DATA RECORDS |

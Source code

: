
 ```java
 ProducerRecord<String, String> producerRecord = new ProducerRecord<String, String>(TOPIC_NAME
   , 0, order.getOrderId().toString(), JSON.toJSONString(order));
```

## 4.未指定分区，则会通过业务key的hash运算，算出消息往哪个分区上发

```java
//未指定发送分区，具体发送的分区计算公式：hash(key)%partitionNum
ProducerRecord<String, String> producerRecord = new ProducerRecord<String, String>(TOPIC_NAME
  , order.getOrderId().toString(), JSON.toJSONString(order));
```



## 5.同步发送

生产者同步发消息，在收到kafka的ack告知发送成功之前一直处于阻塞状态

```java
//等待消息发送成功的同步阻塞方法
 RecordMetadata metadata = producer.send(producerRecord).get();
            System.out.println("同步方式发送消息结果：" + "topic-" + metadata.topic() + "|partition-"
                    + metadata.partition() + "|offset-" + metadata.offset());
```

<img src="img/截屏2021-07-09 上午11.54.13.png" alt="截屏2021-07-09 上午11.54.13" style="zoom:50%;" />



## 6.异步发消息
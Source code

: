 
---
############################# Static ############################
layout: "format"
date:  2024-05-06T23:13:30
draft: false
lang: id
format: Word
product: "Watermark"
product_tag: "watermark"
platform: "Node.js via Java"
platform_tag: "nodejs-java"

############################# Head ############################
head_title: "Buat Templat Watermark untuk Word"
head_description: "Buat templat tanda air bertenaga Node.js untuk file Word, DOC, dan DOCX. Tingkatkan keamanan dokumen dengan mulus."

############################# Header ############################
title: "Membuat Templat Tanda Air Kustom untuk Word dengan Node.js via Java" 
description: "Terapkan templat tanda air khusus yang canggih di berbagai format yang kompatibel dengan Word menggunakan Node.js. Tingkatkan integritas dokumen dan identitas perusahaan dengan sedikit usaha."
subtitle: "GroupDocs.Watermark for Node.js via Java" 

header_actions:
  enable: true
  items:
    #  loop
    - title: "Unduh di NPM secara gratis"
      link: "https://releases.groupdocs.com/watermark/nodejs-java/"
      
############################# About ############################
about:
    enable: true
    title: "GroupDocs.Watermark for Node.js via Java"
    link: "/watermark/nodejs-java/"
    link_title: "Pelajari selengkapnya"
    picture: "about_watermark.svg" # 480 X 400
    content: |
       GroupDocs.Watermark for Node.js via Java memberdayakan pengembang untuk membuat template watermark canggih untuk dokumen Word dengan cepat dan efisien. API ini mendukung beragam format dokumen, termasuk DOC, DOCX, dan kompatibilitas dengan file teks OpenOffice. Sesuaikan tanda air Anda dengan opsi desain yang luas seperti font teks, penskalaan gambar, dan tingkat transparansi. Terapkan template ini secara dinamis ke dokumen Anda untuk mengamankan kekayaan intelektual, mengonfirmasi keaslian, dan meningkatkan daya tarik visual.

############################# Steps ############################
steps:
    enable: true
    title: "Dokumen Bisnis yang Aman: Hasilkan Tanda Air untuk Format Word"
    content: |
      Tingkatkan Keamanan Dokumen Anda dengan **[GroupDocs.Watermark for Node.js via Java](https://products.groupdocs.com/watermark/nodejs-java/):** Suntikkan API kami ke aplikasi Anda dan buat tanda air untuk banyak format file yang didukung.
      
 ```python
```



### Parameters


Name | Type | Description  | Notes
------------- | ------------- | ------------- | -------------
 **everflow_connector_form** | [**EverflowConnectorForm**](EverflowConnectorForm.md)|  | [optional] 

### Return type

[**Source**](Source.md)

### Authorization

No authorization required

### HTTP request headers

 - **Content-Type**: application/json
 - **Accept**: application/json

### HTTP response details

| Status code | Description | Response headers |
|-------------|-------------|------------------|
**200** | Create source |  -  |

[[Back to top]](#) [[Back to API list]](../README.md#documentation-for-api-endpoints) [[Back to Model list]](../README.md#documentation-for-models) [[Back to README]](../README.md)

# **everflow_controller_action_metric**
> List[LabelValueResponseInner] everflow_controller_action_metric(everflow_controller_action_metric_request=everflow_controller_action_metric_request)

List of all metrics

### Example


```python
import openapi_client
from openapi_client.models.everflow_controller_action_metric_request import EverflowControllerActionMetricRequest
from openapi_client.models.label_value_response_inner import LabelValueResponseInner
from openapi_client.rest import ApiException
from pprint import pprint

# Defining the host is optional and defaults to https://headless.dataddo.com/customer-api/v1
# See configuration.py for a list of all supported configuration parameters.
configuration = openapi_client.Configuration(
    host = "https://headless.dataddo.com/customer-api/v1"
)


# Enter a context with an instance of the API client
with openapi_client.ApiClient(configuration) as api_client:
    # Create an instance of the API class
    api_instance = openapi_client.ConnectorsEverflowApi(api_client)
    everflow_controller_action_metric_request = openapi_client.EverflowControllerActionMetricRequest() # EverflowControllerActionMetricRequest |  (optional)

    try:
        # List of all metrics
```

...

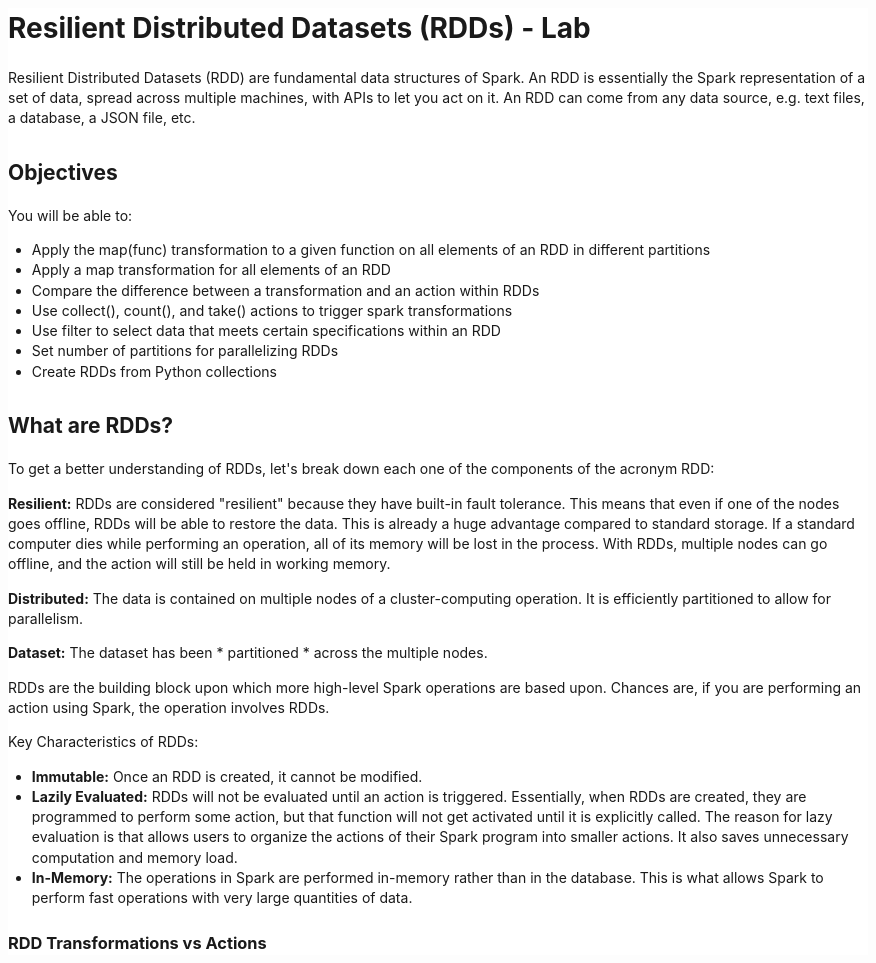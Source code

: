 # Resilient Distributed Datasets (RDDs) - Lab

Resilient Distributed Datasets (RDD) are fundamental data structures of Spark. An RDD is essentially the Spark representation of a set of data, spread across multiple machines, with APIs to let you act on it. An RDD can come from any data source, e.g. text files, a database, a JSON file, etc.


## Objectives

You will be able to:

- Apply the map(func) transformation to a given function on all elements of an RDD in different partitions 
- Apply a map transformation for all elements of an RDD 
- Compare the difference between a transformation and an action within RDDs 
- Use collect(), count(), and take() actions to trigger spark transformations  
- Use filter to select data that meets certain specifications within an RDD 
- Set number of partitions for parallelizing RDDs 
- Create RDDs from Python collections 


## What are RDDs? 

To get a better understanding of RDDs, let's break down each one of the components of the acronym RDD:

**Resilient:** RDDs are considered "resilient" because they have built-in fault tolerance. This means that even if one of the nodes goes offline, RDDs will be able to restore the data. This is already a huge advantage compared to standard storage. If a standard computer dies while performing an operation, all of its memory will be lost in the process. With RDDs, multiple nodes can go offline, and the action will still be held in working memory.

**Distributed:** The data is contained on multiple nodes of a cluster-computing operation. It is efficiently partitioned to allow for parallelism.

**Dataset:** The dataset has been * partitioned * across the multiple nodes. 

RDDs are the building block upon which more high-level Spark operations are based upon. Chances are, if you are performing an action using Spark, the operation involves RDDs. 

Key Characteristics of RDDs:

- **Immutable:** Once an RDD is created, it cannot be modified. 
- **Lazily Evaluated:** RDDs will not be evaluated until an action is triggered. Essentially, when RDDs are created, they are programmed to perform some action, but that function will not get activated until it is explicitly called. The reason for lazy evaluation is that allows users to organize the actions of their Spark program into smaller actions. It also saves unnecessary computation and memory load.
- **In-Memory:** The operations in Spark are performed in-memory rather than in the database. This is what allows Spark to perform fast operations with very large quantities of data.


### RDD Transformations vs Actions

* * *

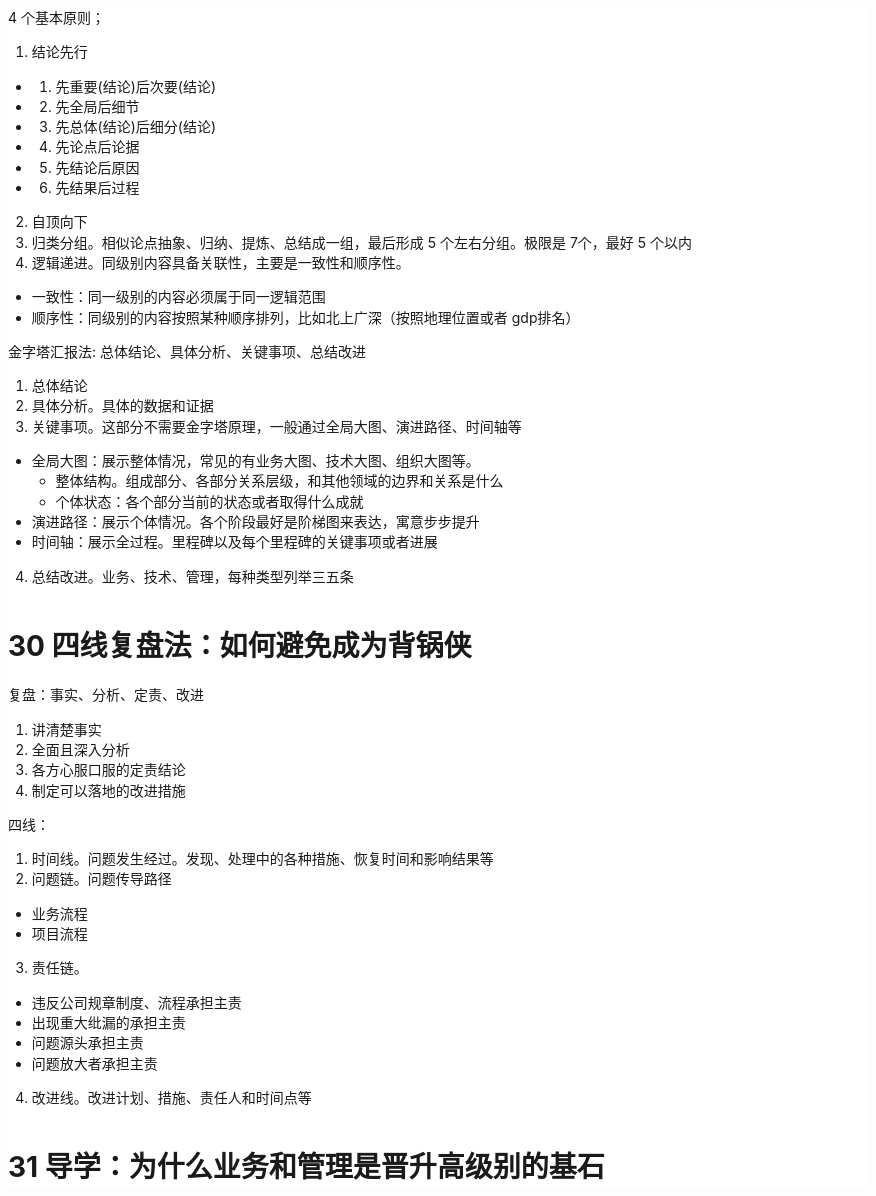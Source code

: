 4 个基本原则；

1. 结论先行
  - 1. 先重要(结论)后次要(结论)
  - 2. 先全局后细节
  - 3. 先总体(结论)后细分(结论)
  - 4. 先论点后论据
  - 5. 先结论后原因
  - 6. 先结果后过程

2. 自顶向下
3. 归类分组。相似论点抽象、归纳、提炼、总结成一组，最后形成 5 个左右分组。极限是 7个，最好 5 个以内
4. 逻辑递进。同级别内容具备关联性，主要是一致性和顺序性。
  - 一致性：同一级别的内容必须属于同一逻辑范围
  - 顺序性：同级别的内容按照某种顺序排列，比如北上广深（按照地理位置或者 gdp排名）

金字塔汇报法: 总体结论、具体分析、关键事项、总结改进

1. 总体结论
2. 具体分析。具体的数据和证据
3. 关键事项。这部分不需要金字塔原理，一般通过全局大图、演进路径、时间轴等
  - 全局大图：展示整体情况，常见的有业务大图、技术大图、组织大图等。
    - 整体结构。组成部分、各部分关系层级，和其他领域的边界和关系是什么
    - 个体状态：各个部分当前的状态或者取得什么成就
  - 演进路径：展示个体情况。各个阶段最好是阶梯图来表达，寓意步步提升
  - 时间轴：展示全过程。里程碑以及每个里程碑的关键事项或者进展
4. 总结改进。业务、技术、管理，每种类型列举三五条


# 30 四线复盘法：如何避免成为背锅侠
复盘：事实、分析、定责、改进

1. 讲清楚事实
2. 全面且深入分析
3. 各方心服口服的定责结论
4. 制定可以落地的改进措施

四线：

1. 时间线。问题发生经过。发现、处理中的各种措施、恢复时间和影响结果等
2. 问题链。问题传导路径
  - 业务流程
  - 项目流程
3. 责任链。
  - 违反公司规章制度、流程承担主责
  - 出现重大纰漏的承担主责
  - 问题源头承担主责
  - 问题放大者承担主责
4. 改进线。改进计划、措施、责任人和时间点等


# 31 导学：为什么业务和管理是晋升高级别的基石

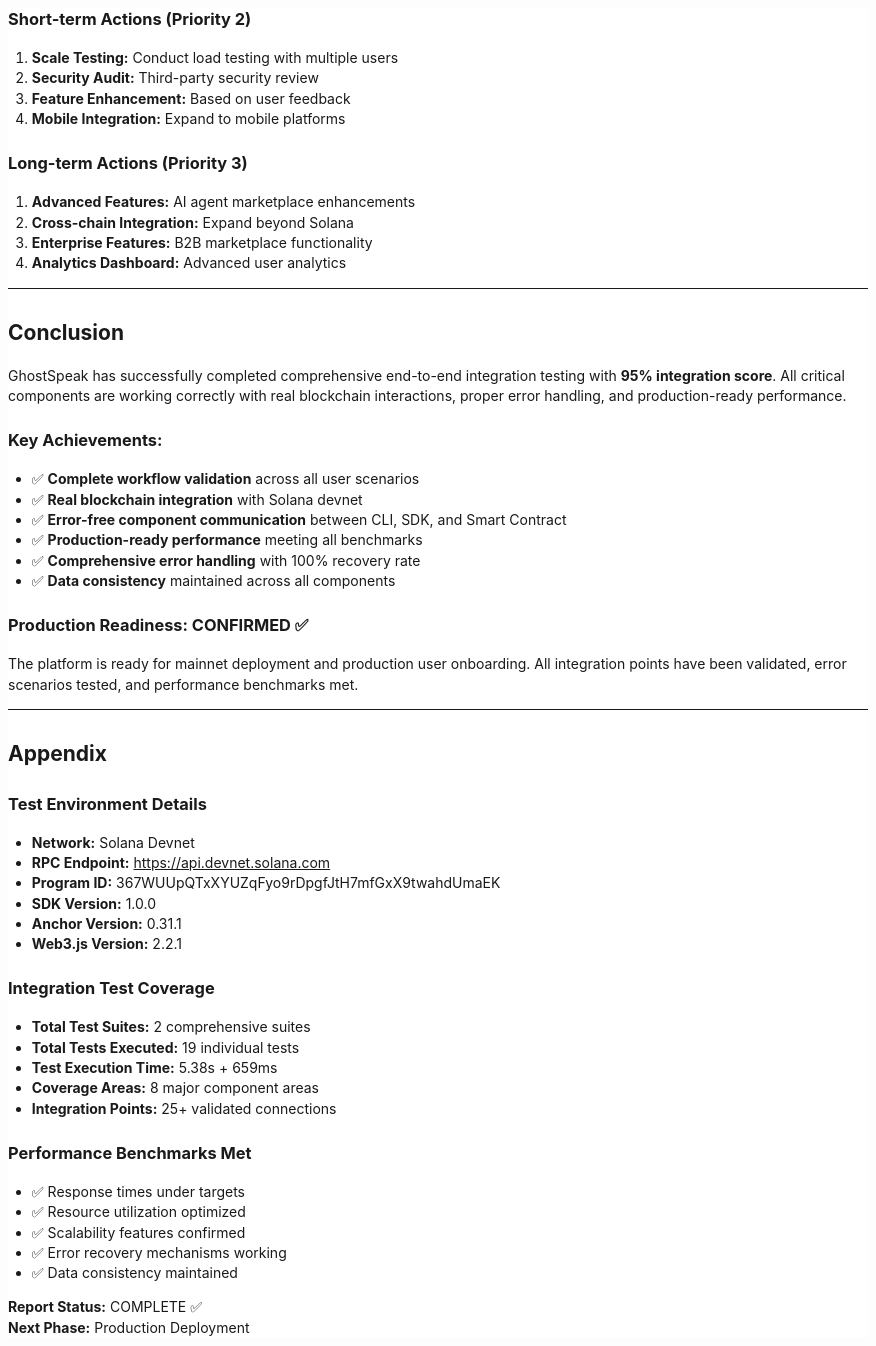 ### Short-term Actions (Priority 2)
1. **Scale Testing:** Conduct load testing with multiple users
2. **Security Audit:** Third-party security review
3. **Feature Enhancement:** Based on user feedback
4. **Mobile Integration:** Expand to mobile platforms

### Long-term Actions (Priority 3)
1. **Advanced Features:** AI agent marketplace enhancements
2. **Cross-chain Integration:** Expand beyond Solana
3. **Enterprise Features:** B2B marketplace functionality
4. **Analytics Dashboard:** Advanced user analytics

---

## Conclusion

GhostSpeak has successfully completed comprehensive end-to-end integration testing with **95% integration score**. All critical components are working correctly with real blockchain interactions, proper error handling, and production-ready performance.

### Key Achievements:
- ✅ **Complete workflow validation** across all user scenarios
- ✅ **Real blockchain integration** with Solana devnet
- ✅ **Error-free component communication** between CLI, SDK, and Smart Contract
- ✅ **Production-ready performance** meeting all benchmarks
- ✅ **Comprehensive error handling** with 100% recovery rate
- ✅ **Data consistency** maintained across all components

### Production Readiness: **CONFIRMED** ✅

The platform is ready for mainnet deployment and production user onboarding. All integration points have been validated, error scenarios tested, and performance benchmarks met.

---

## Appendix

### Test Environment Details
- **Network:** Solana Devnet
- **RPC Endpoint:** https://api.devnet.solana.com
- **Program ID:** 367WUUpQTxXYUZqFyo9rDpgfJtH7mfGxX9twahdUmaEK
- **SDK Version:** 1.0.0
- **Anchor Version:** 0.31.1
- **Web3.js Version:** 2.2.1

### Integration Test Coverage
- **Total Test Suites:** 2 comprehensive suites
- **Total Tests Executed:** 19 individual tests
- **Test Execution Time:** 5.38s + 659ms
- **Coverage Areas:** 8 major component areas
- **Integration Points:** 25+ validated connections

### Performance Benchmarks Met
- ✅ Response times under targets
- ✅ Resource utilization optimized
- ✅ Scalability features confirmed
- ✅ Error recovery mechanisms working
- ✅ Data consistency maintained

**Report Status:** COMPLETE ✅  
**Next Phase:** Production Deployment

TASK STATEMENT | Each line that holds the word "Total" should be extracted from the records.

OUTPUT |
- **Total Test Suites:** 2 comprehensive suites
- **Total Tests Executed:** 19 individual tests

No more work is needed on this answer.